The claim by the Soviet government-sponsored Anti-Zionist Committee that all Jews who wanted to leave the USSR have done so "is just a lie," it was stressed here by a former Moscow Jew, who now lives in Israel.
"I am here and my parents are there (in the Soviet Union), " Igor Tufeld, a 25-year-old Moscow native, said in an interview with the Jewish Telegraphic Agency. Tufeld is in the United States, under the auspices of the National Conference on Soviet Jewry, to seek help in getting his parents out of the USSR and to urge the American public, "especially American Jews, to intensify their efforts" on behalf of Soviet Jewry.
The extra push is needed now in response to drastic cuts in Jewish emigration from the Soviet Union and to the recent formation of the Soviets’ official Anti-Zionist Committee, Tufeld said. "It is important to let the Soviet authorities know that the Soviet Jews are not forgotten."
HEALTH CARE IMPAIRED
Tufeld’s parents, Vladimir and Izolda, first applied for exit visas in 1977 and were refused on the grounds that they know state secrets. Vladimir Tufeld worked as an engineer in a Moscow factory where he had a security clearance.

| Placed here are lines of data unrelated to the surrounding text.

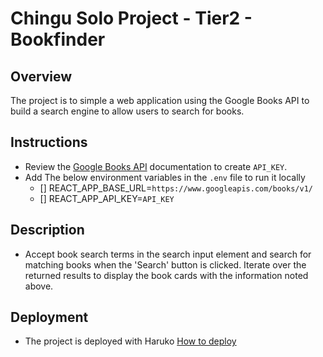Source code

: # Chingu Solo Project - Tier2 - Bookfinder

## Overview

The project is to simple a web application using the
Google Books API to build a search engine to allow users to search for books.

## Instructions

- Review the [Google Books API](https://developers.google.com/books/) documentation to create `API_KEY`.
- Add The below environment variables in the `.env` file to run it locally
  - [] REACT_APP_BASE_URL=`https://www.googleapis.com/books/v1/`
  - [] REACT_APP_API_KEY=`API_KEY`

## Description

- Accept book search terms in the search input element and search for
  matching books when the 'Search' button is clicked. Iterate over the returned results to display the book cards with the information noted above.

## Deployment

- The project is deployed with Haruko [How to deploy](https://blog.heroku.com/deploying-react-with-zero-configuration)
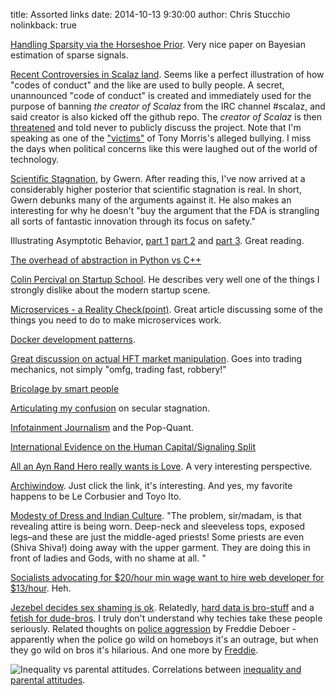 title: Assorted links
date: 2014-10-13 9:30:00
author: Chris Stucchio
nolinkback: true

[Handling Sparsity via the Horseshoe Prior](http://faculty.mccombs.utexas.edu/carlos.carvalho/Carvalhoetal2009.pdf). Very nice paper on Bayesian estimation of sparse signals.

[Recent Controversies in Scalaz land](https://groups.google.com/forum/#!msg/scalaz/EBP_7sfB2ks/cV8aynO2TMkJ). Seems like a perfect illustration of how "codes of conduct" and the like are used to bully people. A secret, unannounced "code of conduct" is created and immediately used for the purpose of banning *the creator of Scalaz* from the IRC channel #scalaz, and said creator is also kicked off the github repo. The *creator of Scalaz*  is then [threatened](https://gist.github.com/ekmett/81a507f50d857345691c#file-demands-txt-L17) and told never to publicly discuss the project. Note that I'm speaking as one of the ["victims"](https://twitter.com/dibblego/status/517484030871080960) of Tony Morris's alleged bullying. I miss the days when political concerns like this were laughed out of the world of technology.

[Scientific Stagnation](http://www.gwern.net/the-long-stagnation), by Gwern. After reading this, I've now arrived at a considerably higher posterior that scientific stagnation is real. In short, Gwern debunks many of the arguments against it. He also makes an interesting for why he doesn't "buy the argument that the FDA is strangling all sorts of fantastic innovation through its focus on safety."

Illustrating Asymptotic Behavior, [part 1](http://davegiles.blogspot.ca/2014/10/illustrating-asymptotic-behaviour-part-i.html?utm_source=referral&utm_medium=blog&utm_campaign=stucchio) [part 2](http://davegiles.blogspot.ca/2014/10/illustrating-asymptotic-behaviour-part_12.html?utm_source=referral&utm_medium=blog&utm_campaign=stucchio) and [part 3](http://davegiles.blogspot.in/2014/10/illustrating-asymptotic-behaviour-part.html?utm_source=referral&utm_medium=blog&utm_campaign=stucchio). Great reading.

[The overhead of abstraction in Python vs C++](http://blog.reverberate.org/2014/10/the-overhead-of-abstraction-in-cc-vs.html)

[Colin Percival on Startup School](http://www.daemonology.net/blog/2014-10-18-thoughts-on-startup-school.html). He describes very well one of the things I strongly dislike about the modern startup scene.

[Microservices - a Reality Check(point)](http://capgemini.github.io/architecture/microservices-reality-check/). Great article discussing some of the things you need to do to make microservices work.

[Docker development patterns](http://www.hokstad.com/docker/patterns).

[Great discussion on actual HFT market manipulation](http://www.bloombergview.com/articles/2014-10-16/high-speed-traders-put-a-bit-too-much-gravy-on-their-meat). Goes into trading mechanics, not simply "omfg, trading fast, robbery!"

[Bricolage by smart people](http://lemire.me/blog/archives/2014/10/13/bricolage-by-smart/)

[Articulating my confusion](http://updatedpriors.blogspot.in/2014/10/articulating-my-confusion.html?utm_source=referral&utm_medium=blog&utm_campaign=stucchio) on secular stagnation.

[Infotainment Journalism](https://www.jacobinmag.com/2014/06/infotainment-journalism/) and the Pop-Quant.

[International Evidence on the Human Capital/Signaling Split](http://econlog.econlib.org/archives/2013/10/international_e.html)

[All an Ayn Rand Hero really wants is Love](http://thefederalist.com/2014/08/19/all-an-ayn-rand-hero-really-wants-is-love/). A very interesting perspective.

[Archiwindow](http://www.archdaily.com/556587/archiwindow-a-glimpse-through-the-eyes-of-architecture/?utm_source=referral&utm_medium=blog&utm_campaign=stucchio). Just click the link, it's interesting. And yes, my favorite happens to be Le Corbusier and Toyo Ito.

[Modesty of Dress and Indian Culture](http://feminisminindia.com/modesty-dress-indian-culture/). "The problem, sir/madam, is that revealing attire is being worn. Deep-neck and sleeveless tops, exposed legs–and these are just the middle-aged priests! Some priests are even (Shiva Shiva!) doing away with the upper garment. They are doing this in front of ladies and Gods, with no shame at all. "

[Socialists advocating for $20/hour min wage want to hire web developer for $13/hour](http://reason.com/blog/2014/10/16/socialists-push-for-20-minimum-wage-but). Heh.

[Jezebel decides sex shaming is ok](http://fredrikdeboer.com/2014/10/08/jezebel-gets-in-on-some-sweet-sex-shaming/). Relatedly, [hard data is bro-stuff](https://twitter.com/zunguzungu/status/457644537679077376) and a [fetish for dude-bros](https://twitter.com/zunguzungu/status/457650311457296385). I truly don't understand why techies take these people seriously. Related thoughts on [police aggression](http://fredrikdeboer.com/2014/10/19/police-aggression-will-fall-inevitably-on-the-poor-and-the-brown-pumpkin-edition/) by Freddie Deboer - apparently when the police go wild on homeboys it's an outrage, but when they go wild on bros it's hilarious. And one more by [Freddie](http://fredrikdeboer.com/2014/10/13/the-burden-of-expanding-the-police-states-power-to-prosecute-sex-crimes-will-fall-on-the-poor-and-the-black/).

![Inequality vs parental attitudes.](http://www.voxeu.org/sites/default/files/image/FromMay2014/doepke%20fig4%2010%20oct.png) Correlations between [inequality and parental attitudes](http://www.voxeu.org/article/economics-parenting).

The elder Tufelds are both in poor health, and their medical care has been impaired by repeated interference by the Soviet authorities, according to their son. Most recently, he said, he had to appeal to members of the International Conference of Neurosurgeons held in Munich last year to convince the Soviet representative to operate on his mother, who had been suffering from a brain tumor.
Previous appeals, including letters sent to the Soviet government by 40 U.S. Congressmen, various leading surgeons, and the Governor of Colorado, to allow Mrs. Tufeld to come to the U.S. for surgery or have an American doctor fly to Russia, proved unsuccessful, Tufeld said.
Tufeld himself, who was beaten up outside the Moscow synagogue during the 1973 Yom Kippur War, applied for an exit visa in 1976, at the age of 19. When refused because he had no relatives in Israel, he took part in the October, 1976 Supreme Soviet demonstration, and was imprisoned for 15 days along with Anatoly Shcharansky and other prominent Jewish dissidents.
Tufeld said that since the formation of the Anti-Zionist Committee, the mood among the refuseniks was "very depressed," according to a telephone conversation he had ten days ago with his parents. The committee was formed, he said, partly in response to the Third International Conference on Soviet Jewry held in Jerusalem last March, which condemned the repression of Jewish culture and the severe cuts in Jewish emigration from the Soviet Union.
He noted that the Soviet response was similar in 1971, after the first such conference in Brussels. Then "they gathered the top 15 Jews in front of foreign journalists to say that everything (is fine) for Soviet Jews," Tufeld said.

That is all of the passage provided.